Why? Launch of the Royal Academy of Engineering Report “Educating Engineers for the 21st Century”

When? Thursday 21 June 2007 at 10.00am

Where? Science Media Centre, 19 Albemarle street, London W1S 4BS

No factor is more critical in underpinning the continuing health and vitality of any national economy than a strong supply of graduate engineers able to apply their skills in business and other environments. Some of the greatest challenges the world faces are to deliver secure supplies of energy and water to an expanding population whilst dealing with the challenge of climate change – all of which demand innovative engineering solutions.

So why, at a time when our need for engineering talent is huge, is the UK’s output of engineers stagnating? Between 1994 and 2004 the number of students starting engineering degrees at UK university remained at 24,500 each year even though total university admissions rose by 40 per cent during the same decade. Less than half of the UK’s engineering graduates actually choose to enter the profession after qualifying.

Meanwhile, mature economies like the UK must now compete with rapidly developing countries like India and China, which are producing record numbers of engineering graduates.

A new report from the UK’s leading engineers will make recommendations to Government and the engineering community to redress this balance.
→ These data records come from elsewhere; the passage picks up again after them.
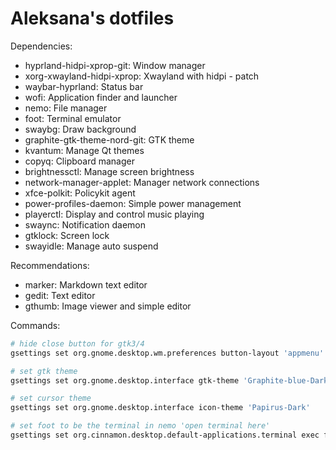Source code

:# Aleksana's dotfiles

Dependencies:

- hyprland-hidpi-xprop-git: Window manager
- xorg-xwayland-hidpi-xprop: Xwayland with hidpi - patch
- waybar-hyprland: Status bar
- wofi: Application finder and launcher
- nemo: File manager
- foot: Terminal emulator
- swaybg: Draw background
- graphite-gtk-theme-nord-git: GTK theme
- kvantum: Manage Qt themes
- copyq: Clipboard manager
- brightnessctl: Manage screen brightness
- network-manager-applet: Manager network connections
- xfce-polkit: Policykit agent
- power-profiles-daemon: Simple power management
- playerctl: Display and control music playing
- swaync: Notification daemon
- gtklock: Screen lock
- swayidle: Manage auto suspend

Recommendations:

- marker: Markdown text editor
- gedit: Text editor
- gthumb: Image viewer and simple editor

Commands:

```bash
# hide close button for gtk3/4
gsettings set org.gnome.desktop.wm.preferences button-layout 'appmenu'

# set gtk theme
gsettings set org.gnome.desktop.interface gtk-theme 'Graphite-blue-Dark-nord'

# set cursor theme
gsettings set org.gnome.desktop.interface icon-theme 'Papirus-Dark'

# set foot to be the terminal in nemo 'open terminal here'
gsettings set org.cinnamon.desktop.default-applications.terminal exec foot
```
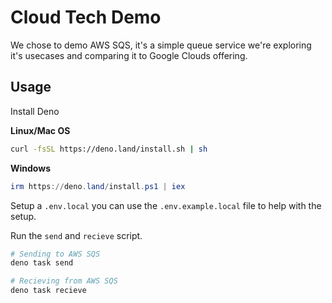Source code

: # Cloud Tech Demo

We chose to demo AWS SQS, it's a simple queue service we're exploring it's usecases and comparing it to Google Clouds offering.

## Usage

Install Deno

**Linux/Mac OS**
```sh
curl -fsSL https://deno.land/install.sh | sh
```

**Windows**
```powershell
irm https://deno.land/install.ps1 | iex
```

Setup a `.env.local` you can use the `.env.example.local` file to help with the setup.

Run the `send` and `recieve` script.
```sh
# Sending to AWS SQS
deno task send

# Recieving from AWS SQS
deno task recieve
```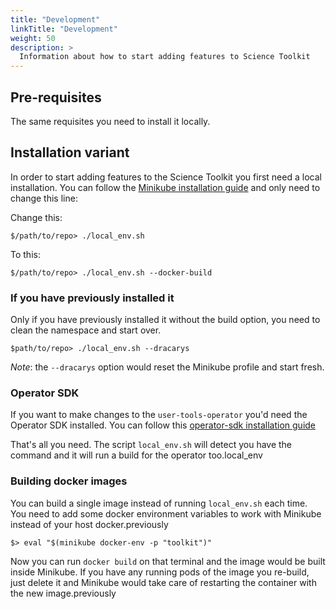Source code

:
 ```yaml
---
title: "Development"
linkTitle: "Development"
weight: 50
description: >
  Information about how to start adding features to Science Toolkit
---
```


## Pre-requisites

The same requisites you need to install it locally.


## Installation variant

In order to start adding features to the Science Toolkit you first need a local installation.
You can follow the [Minikube installation guide](/docs/installation/minikube/) and only need to change this line:

Change this:
```
$/path/to/repo> ./local_env.sh
```

To this:
```
$/path/to/repo> ./local_env.sh --docker-build
```

### If you have previously installed it

Only if you have previously installed it without the build option, you need to clean the namespace and start over.

```
$path/to/repo> ./local_env.sh --dracarys
```

*Note*: the `--dracarys` option would reset the Minikube profile and start fresh.


### Operator SDK

If you want to make changes to the `user-tools-operator` you'd need the Operator SDK installed.
You can follow this [operator-sdk installation guide](https://github.com/operator-framework/operator-sdk/blob/master/doc/user/install-operator-sdk.md)

That's all you need. The script `local_env.sh` will detect you have the command and it will run a build for the operator too.local_env


### Building docker images

You can build a single image instead of running `local_env.sh` each time.
You need to add some docker environment variables to work with Minikube instead of your host docker.previously

```
$> eval "$(minikube docker-env -p "toolkit")"
```

Now you can run `docker build` on that terminal and the image would be built inside Minikube.
If you have any running pods of the image you re-build, just delete it and Minikube would take care of restarting the container with the new image.previously

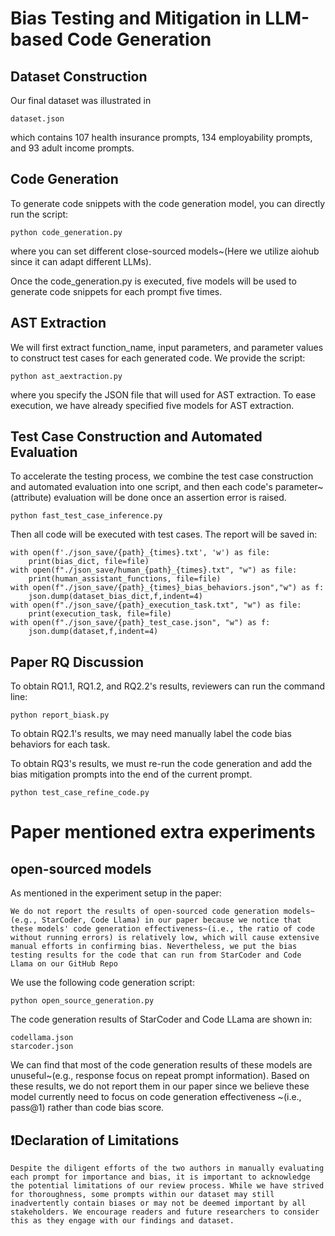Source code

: # Bias Testing and Mitigation in LLM-based Code Generation


## Dataset Construction
Our final dataset was illustrated in
```
dataset.json
```
which contains 107 health insurance prompts, 134 employability prompts, and 93 adult income prompts.


## Code Generation

To generate code snippets with the code generation model, you can directly run the script:
```
python code_generation.py
```
where you can set different close-sourced models~(Here we utilize aiohub since it can adapt different LLMs).

Once the code_generation.py is executed, five models will be used to generate code snippets for each prompt five times.

## AST Extraction

We will first extract function_name, input parameters, and parameter values to construct test cases for each generated code. We provide the script:
```
python ast_aextraction.py
```
where you specify the JSON file that will used for AST extraction.
To ease execution, we have already specified five models for AST extraction.

## Test Case Construction and Automated Evaluation

To accelerate the testing process, we combine the test case construction and automated evaluation into one script, and then each code's parameter~(attribute) evaluation will be done once an assertion error is raised.
```
python fast_test_case_inference.py
```
Then all code will be executed with test cases.
The report will be saved in:
```
with open(f'./json_save/{path}_{times}.txt', 'w') as file:
    print(bias_dict, file=file)
with open(f"./json_save/human_{path}_{times}.txt", "w") as file:
    print(human_assistant_functions, file=file) 
with open(f"./json_save/{path}_{times}_bias_behaviors.json","w") as f:
    json.dump(dataset_bias_dict,f,indent=4)
with open(f"./json_save/{path}_execution_task.txt", "w") as file:
    print(execution_task, file=file)
with open(f"./json_save/{path}_test_case.json", "w") as f:
    json.dump(dataset,f,indent=4)
```

## Paper RQ Discussion

To obtain RQ1.1, RQ1.2, and RQ2.2's results, reviewers can run the command line:
```
python report_biask.py 
```

To obtain RQ2.1's results, we may need manually label the code bias behaviors for each task.

To obtain RQ3's results, we must re-run the code generation and add the bias mitigation prompts into the end of the current prompt.
```
python test_case_refine_code.py
```

# Paper mentioned extra experiments

## open-sourced models

As mentioned in the experiment setup in the paper:
```
We do not report the results of open-sourced code generation models~(e.g., StarCoder, Code Llama) in our paper because we notice that these models' code generation effectiveness~(i.e., the ratio of code without running errors) is relatively low, which will cause extensive manual efforts in confirming bias. Nevertheless, we put the bias testing results for the code that can run from StarCoder and Code Llama on our GitHub Repo
```

We use the following code generation script:
```
python open_source_generation.py
```

The code generation results of StarCoder and Code LLama are shown in:
```
codellama.json
starcoder.json
```

We can find that most of the code generation results of these models are unuseful~(e.g., response focus on repeat prompt information). Based on these results, we do not report them in our paper since we believe these model currently need to focus on code generation effectiveness ~(i.e., pass@1) rather than code bias score.

## ❗️Declaration of Limitations

```
Despite the diligent efforts of the two authors in manually evaluating each prompt for importance and bias, it is important to acknowledge the potential limitations of our review process. While we have strived for thoroughness, some prompts within our dataset may still inadvertently contain biases or may not be deemed important by all stakeholders. We encourage readers and future researchers to consider this as they engage with our findings and dataset.
```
This briefing will launch The Royal Academy of Engineering’s report ‘Educating Engineers for the 21st Century’.

Speakers will be:

  • Professor Julia King CBE FREng, Vice Chancellor of the University of Aston
  • Dr Michael Shears CBE FREng, Chairman, Arup Trustees

Notes for editors

  1. Founded in 1976, The Royal Academy of Engineering promotes the engineering and technological welfare of the country. Our fellowship – comprising the UK’s most eminent engineers – provides the leadership and expertise for our activities, which focus on the relationships between engineering, technology, and the quality of life. As a national academy, we provide independent and impartial advice to Government; work to secure the next generation of engineers; and provide a voice for Britain’s engineering community.